◆ Aim of the exercise: Once you reach the line that holds "学习 LaTeX 是一种排版工具，常用于科学、技术和学术文档的编写。以下是一个学习" in the listing below, output it and every line after it through the line that holds "5. 使用宏包：LaTeX 提供了各种宏包，用于扩展其功能和提供额外的排版选项。例如，可以使用", word for word.
"""
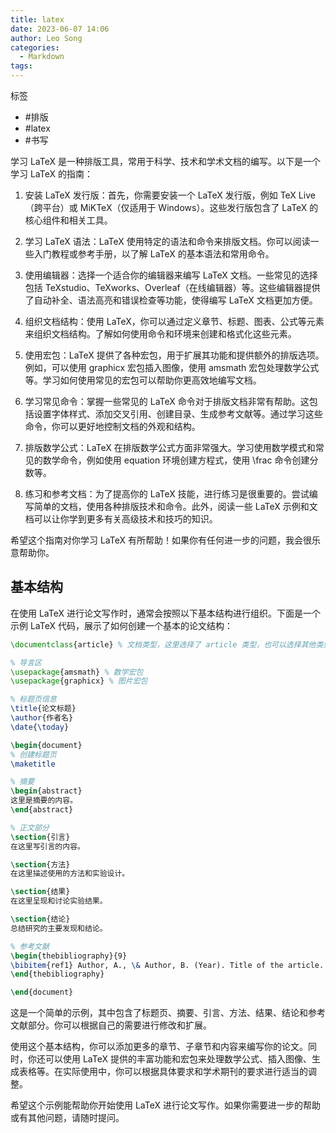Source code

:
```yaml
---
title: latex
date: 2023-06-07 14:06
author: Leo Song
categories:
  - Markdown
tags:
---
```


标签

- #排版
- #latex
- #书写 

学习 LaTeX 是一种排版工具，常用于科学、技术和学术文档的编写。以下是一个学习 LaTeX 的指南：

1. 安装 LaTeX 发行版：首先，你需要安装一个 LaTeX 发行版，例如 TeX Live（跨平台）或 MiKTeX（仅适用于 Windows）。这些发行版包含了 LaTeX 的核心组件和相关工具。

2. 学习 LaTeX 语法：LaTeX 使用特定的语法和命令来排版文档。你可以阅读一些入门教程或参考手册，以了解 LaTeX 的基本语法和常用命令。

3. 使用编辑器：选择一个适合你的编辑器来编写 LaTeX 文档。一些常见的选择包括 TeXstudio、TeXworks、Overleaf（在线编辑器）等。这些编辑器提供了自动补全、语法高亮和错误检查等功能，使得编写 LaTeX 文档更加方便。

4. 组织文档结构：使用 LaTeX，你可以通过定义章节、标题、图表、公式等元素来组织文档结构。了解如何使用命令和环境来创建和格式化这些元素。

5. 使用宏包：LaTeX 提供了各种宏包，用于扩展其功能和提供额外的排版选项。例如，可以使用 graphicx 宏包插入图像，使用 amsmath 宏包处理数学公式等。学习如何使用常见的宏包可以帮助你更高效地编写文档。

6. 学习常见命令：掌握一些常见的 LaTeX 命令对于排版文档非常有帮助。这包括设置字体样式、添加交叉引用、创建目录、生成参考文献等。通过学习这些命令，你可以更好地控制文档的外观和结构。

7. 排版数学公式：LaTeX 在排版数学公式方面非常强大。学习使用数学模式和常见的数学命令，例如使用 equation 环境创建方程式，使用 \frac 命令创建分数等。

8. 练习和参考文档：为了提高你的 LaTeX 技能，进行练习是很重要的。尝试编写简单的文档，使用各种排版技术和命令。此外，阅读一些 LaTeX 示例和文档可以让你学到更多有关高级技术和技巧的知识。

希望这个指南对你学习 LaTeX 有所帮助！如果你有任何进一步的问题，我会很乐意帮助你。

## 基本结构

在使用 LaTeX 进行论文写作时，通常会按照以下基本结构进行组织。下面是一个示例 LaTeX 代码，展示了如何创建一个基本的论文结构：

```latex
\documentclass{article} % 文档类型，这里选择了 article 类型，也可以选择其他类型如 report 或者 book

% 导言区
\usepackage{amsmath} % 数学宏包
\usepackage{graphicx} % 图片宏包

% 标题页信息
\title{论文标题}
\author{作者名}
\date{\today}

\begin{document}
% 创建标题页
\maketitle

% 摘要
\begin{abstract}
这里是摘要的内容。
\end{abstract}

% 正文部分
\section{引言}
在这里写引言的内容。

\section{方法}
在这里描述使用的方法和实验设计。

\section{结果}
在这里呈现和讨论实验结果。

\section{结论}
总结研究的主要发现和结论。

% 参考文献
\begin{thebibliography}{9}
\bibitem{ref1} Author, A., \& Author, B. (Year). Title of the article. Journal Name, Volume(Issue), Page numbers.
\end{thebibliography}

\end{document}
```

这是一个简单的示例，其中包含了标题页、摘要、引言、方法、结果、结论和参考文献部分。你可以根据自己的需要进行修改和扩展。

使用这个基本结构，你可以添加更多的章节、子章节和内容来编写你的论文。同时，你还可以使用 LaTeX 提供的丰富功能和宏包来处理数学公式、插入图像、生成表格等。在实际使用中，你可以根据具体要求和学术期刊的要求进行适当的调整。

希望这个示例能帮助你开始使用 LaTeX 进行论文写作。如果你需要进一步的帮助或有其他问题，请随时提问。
"""
◆ Written answer:
学习 LaTeX 是一种排版工具，常用于科学、技术和学术文档的编写。以下是一个学习 LaTeX 的指南：

1. 安装 LaTeX 发行版：首先，你需要安装一个 LaTeX 发行版，例如 TeX Live（跨平台）或 MiKTeX（仅适用于 Windows）。这些发行版包含了 LaTeX 的核心组件和相关工具。

2. 学习 LaTeX 语法：LaTeX 使用特定的语法和命令来排版文档。你可以阅读一些入门教程或参考手册，以了解 LaTeX 的基本语法和常用命令。

3. 使用编辑器：选择一个适合你的编辑器来编写 LaTeX 文档。一些常见的选择包括 TeXstudio、TeXworks、Overleaf（在线编辑器）等。这些编辑器提供了自动补全、语法高亮和错误检查等功能，使得编写 LaTeX 文档更加方便。

4. 组织文档结构：使用 LaTeX，你可以通过定义章节、标题、图表、公式等元素来组织文档结构。了解如何使用命令和环境来创建和格式化这些元素。

5. 使用宏包：LaTeX 提供了各种宏包，用于扩展其功能和提供额外的排版选项。例如，可以使用 graphicx 宏包插入图像，使用 amsmath 宏包处理数学公式等。学习如何使用常见的宏包可以帮助你更高效地编写文档。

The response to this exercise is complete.